• [Directions] Transcribe the records below word for word, beginning with the first line and stopping after the line that contains "will reduce query"; pictures are not part of the copy.

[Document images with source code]
────────────────────

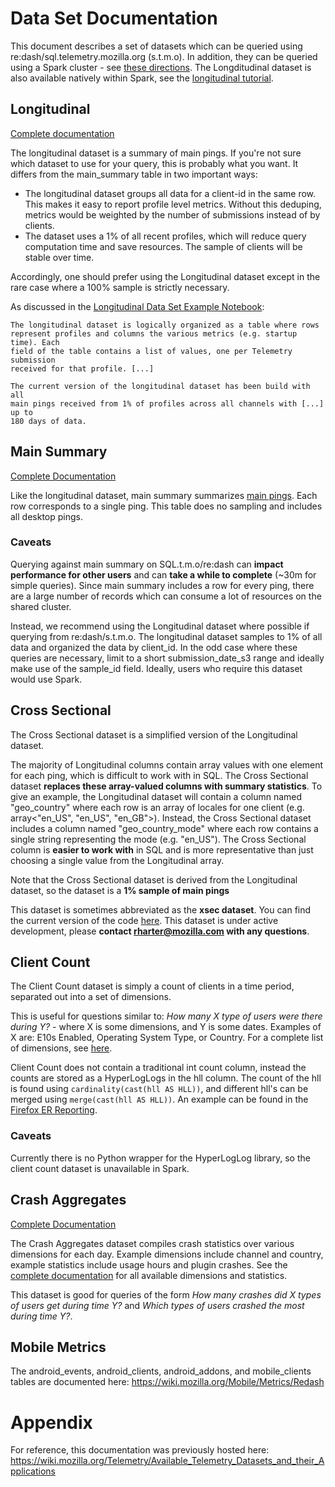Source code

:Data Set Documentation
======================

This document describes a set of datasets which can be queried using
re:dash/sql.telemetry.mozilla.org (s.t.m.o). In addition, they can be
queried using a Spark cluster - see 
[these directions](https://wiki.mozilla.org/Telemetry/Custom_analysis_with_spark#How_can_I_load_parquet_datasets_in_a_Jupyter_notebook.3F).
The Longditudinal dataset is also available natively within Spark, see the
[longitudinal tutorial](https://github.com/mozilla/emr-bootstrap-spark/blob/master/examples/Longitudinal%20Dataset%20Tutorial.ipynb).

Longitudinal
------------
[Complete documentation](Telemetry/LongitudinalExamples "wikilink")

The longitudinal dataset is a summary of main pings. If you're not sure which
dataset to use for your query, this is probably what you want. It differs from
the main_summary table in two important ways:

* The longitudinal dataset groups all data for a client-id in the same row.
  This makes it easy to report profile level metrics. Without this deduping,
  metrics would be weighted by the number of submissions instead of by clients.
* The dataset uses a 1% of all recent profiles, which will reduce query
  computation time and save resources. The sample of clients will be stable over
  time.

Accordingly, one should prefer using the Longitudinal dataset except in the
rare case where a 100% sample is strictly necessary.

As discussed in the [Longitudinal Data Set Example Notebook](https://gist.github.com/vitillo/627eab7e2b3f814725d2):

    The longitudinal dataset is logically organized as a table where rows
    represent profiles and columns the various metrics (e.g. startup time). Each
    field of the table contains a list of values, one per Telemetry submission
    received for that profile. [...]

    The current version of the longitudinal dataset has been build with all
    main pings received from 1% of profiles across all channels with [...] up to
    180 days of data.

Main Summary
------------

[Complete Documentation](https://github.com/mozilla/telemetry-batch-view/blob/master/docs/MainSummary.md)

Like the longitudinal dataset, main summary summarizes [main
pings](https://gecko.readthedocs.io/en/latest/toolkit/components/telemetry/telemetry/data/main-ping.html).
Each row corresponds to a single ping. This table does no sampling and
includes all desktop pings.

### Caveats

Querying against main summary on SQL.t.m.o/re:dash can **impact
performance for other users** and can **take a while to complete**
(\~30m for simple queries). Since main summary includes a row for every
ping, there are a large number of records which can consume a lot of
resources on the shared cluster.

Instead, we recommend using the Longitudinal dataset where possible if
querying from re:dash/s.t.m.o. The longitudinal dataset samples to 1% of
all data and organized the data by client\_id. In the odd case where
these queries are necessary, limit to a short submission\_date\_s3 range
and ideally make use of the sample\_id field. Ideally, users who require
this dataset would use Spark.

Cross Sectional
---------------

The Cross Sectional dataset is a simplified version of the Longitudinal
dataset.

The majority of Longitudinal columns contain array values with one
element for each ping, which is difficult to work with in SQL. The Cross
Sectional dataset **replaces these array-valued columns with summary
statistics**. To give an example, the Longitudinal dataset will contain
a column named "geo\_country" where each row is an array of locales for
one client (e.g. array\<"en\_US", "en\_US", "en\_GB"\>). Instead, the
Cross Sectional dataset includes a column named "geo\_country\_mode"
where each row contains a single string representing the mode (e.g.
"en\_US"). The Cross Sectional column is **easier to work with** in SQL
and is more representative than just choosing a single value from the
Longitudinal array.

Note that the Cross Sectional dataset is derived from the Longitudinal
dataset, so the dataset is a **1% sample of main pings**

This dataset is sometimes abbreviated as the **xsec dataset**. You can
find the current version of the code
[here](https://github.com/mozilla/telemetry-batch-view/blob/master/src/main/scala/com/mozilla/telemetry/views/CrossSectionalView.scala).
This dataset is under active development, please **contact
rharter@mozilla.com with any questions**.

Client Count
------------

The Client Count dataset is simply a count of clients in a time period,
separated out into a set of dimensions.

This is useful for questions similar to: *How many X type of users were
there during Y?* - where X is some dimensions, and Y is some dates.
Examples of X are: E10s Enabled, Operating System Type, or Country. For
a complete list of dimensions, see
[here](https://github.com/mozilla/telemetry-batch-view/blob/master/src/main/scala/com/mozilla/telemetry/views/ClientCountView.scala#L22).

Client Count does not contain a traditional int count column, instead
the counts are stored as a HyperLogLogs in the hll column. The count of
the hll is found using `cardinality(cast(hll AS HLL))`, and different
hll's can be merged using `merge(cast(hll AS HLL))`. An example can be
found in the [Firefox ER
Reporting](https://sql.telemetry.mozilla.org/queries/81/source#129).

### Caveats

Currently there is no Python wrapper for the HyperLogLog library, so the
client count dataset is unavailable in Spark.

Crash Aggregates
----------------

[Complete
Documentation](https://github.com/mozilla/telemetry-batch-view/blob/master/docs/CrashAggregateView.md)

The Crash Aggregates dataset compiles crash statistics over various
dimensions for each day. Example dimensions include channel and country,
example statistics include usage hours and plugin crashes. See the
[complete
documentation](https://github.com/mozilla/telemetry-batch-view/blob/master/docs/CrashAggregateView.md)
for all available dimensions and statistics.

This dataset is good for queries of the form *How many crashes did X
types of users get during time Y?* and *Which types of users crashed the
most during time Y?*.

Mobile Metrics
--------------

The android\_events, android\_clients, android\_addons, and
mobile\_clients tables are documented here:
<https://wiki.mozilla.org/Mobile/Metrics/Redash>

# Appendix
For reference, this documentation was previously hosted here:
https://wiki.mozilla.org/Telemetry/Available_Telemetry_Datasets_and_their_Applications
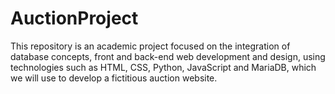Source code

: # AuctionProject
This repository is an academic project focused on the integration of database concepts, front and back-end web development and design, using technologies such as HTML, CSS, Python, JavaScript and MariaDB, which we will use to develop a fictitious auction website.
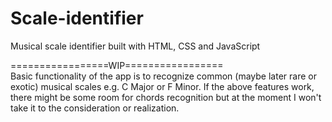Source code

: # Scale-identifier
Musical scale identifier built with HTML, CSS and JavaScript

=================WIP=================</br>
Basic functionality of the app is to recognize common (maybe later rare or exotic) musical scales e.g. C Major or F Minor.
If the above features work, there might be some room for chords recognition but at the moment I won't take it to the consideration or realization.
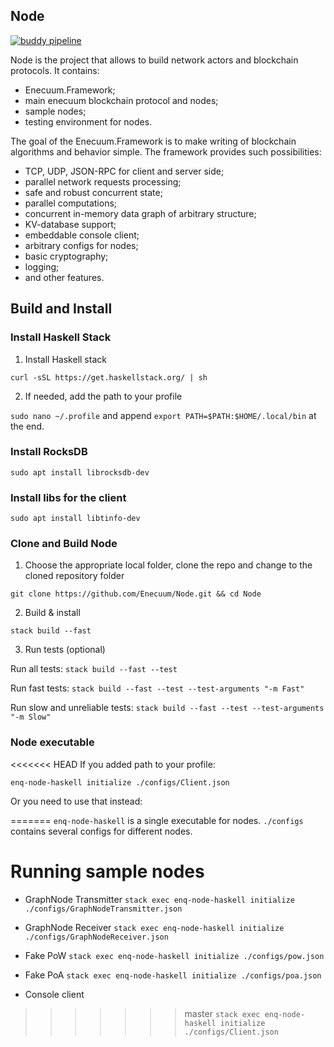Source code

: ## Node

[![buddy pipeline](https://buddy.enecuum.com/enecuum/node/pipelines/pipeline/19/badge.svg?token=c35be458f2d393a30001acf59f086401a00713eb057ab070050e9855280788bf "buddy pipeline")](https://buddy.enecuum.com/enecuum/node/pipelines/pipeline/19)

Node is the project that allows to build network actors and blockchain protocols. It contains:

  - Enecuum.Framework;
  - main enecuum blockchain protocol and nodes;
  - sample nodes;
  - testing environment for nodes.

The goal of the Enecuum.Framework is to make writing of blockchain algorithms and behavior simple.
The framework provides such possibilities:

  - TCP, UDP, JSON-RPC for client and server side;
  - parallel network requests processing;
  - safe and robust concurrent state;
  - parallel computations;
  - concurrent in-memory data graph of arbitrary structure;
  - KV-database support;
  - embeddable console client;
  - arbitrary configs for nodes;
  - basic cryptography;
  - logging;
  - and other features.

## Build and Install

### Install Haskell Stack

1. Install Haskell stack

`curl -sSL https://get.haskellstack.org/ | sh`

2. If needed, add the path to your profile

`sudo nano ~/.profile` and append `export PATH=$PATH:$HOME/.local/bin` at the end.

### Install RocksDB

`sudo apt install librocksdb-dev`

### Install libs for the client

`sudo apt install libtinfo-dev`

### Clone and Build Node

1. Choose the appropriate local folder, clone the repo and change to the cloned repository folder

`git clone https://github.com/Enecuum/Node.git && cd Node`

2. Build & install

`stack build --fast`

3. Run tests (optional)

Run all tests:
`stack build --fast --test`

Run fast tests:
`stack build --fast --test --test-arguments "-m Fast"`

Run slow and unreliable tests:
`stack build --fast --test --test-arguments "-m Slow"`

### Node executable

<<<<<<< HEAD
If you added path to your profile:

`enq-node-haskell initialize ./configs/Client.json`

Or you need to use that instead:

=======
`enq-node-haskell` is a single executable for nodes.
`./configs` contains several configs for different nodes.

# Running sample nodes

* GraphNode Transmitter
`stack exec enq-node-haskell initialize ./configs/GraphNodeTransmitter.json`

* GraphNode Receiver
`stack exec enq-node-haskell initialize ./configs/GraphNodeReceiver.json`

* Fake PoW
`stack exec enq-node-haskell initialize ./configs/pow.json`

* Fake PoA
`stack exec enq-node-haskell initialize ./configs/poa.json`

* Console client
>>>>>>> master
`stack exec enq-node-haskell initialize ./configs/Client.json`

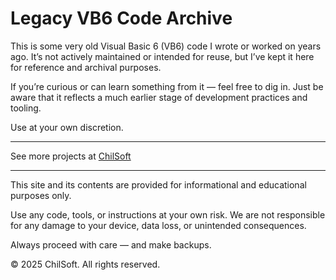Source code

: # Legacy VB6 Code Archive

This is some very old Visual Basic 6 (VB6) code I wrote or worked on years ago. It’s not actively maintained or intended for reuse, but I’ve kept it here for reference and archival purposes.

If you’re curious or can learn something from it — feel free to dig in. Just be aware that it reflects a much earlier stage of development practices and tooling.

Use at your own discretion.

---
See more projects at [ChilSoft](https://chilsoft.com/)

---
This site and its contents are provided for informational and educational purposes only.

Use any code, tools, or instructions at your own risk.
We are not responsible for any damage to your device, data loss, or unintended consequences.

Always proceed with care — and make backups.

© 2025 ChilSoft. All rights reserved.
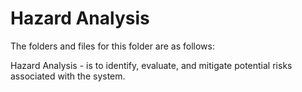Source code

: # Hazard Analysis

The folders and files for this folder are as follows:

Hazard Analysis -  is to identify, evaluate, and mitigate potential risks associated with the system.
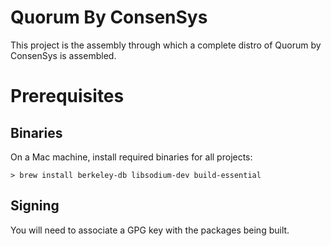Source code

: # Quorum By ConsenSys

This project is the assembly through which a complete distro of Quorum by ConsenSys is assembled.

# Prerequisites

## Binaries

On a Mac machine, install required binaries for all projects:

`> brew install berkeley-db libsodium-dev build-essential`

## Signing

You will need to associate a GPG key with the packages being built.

────────────────────

• [Problem solution]
Source code

:Data Set Documentation
======================

This document describes a set of datasets which can be queried using
re:dash/sql.telemetry.mozilla.org (s.t.m.o). In addition, they can be
queried using a Spark cluster - see 
[these directions](https://wiki.mozilla.org/Telemetry/Custom_analysis_with_spark#How_can_I_load_parquet_datasets_in_a_Jupyter_notebook.3F).
The Longditudinal dataset is also available natively within Spark, see the
[longitudinal tutorial](https://github.com/mozilla/emr-bootstrap-spark/blob/master/examples/Longitudinal%20Dataset%20Tutorial.ipynb).

Longitudinal
------------
[Complete documentation](Telemetry/LongitudinalExamples "wikilink")

The longitudinal dataset is a summary of main pings. If you're not sure which
dataset to use for your query, this is probably what you want. It differs from
the main_summary table in two important ways:

* The longitudinal dataset groups all data for a client-id in the same row.
  This makes it easy to report profile level metrics. Without this deduping,
  metrics would be weighted by the number of submissions instead of by clients.
* The dataset uses a 1% of all recent profiles, which will reduce query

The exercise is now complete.